Year 1 of medical school saw two crazy girls trying hard to adjust to medical school (unfathomable physiology, irritating drive-me-nuts biochemistry and mind-boggling anatomy!) while undergoing intensive training as aspiring bug-catchers of KE hall. Haha those were the days! It was pretty fun and definitely a joy to have xtine with me that first “blur-m1” years! I miss running down the corridors with her actually. And popping into peiya’s room to talk nonsense and just laugh the hours away! Not to mention listening to alex’s stories of his Europe trip and “slogging” away to prepare for hall play. Hee. And oh yes the number of hours we spent in the library with mugging gang (how unglam!)!!! to think I wasted my youth mugging weeks and weeks away! *grumble* haha still rem wes the MOB hiding under the table to escape from _____!

Year 2 seems like a blur. I only remember having library-phobia!!!

Year 3 was the start of the end of our MBBS journey. CSFC was scary. So much to learn and we were all tired out from being in the wards all day long! And alex was kind enough to stay back at night to teach us how to clerk patients! Haha. We were really scared we were going to flunk csfc. And of course that was the time when I had my chronic joint pain and everything else. Not an easy year. It was probably one of the toughest year in my life! A lot of things to come to terms with, had to fight exhaustion from hobbling around on one leg, and friendship bumps that needed some ironing out. But that was also the year we had so much fun playing LAN! Yayay starwars battlefield!!! *snipes* my LAN mates! Ahah. They rock! (except philey who always kill us off seconds after CS starts)

Year 4 was when I realized I was being a half-hearted student. Many things happened in the last few weeks of year 3 that changed my perspective on life forever. In retrospect, things really do happen for a reason. And I am thankful that I survived the ordeal and learned to cherish my family and friends more than ever before. And to take my studies seriously! It’s never easy growing up, such a painful self-discovering process!

Year 5. how do I even begin to remember this seemingly short year? It was really a time filled with fear; emotions running high, many of us felt that we would never be able to do it.

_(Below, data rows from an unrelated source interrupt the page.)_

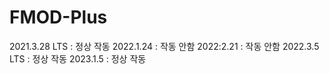 # FMOD-Plus
2021.3.28 LTS : 정상 작동
2022.1.24 : 작동 안함
2022:2.21 : 작동 안함
2022.3.5 LTS : 정상 작동
2023.1.5 : 정상 작동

Friends huddle together trying to counsel each other and amidst tears, countless motivational speeches and panic calls in the middle of the night, we pulled through. We did it guys!!!! YAY! It was really a nostalgic year, as we see the juniors from m1 to m4 happily smiling and laughing , many a times we just wanted to smack them or something (out of pure envy and jealousy that there are actually things for them to be happy about. Haha!). oh well. Lucky we didn’t act on our impulse. Hee. SIP were memorable times! And really good fun cos we had really nice seniors! Haha and who can forget chaoka team with its memorable paraphernalia and distinctive smell!? And I am really grateful for my CG. My small CG xtine and wes, and Esther n Eugene whom we met again! And of cos the 3 stooges heehee. Not forgetting the hours we spent typing WLMJ (gosh I actually learnt new things about Microsoft word and I can now type with 4 fingers instead of 2!! Ahah). Thanks guys, for all the support and encouragement!

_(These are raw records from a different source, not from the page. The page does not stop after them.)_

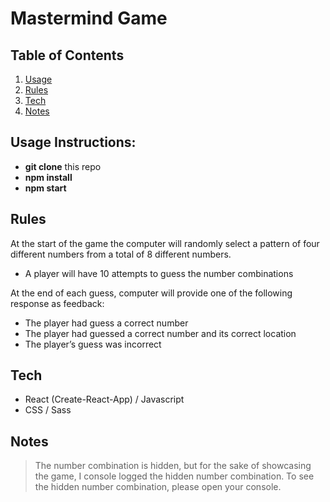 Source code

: # Mastermind Game

## Table of Contents

1. [Usage](#Usage)
2. [Rules](#Rules)
3. [Tech](#Tech)
4. [Notes](#Notes)

## Usage Instructions:

- **git clone** this repo
- **npm install**
- **npm start**

## Rules

At the start of the game the computer will randomly select a pattern of four different
numbers from a total of 8 different numbers.

- A player will have 10 attempts to guess the number combinations

At the end of each guess, computer will provide one of the following response
as feedback:

- The player had guess a correct number
- The player had guessed a correct number and its correct location
- The player’s guess was incorrect

## Tech

- React (Create-React-App) / Javascript
- CSS / Sass

## Notes
> The number combination is hidden, but for the sake of showcasing the
> game, I console logged the hidden number combination. To see the hidden
> number combination, please open your console.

The exams itself was terrible. And because it was such a long stretch, most of us were out of steam by the end of 1st week! And henceforth settled into a zombiefied i-just-can’t-study-anymore mode. It was really exhausting!!! I almost had an addisonian crisis the day before surgical clinicals start!!! Whew.

It has finally came to an end. Mixed feelings of anticipation, excitement, immense relief, joyousness, impending doom! Ahha. Gosh how am I going to survive my nightcalls. Yay! Luckily ahma and wes are doing the same posting! Got people to help me set plugs le wheeee!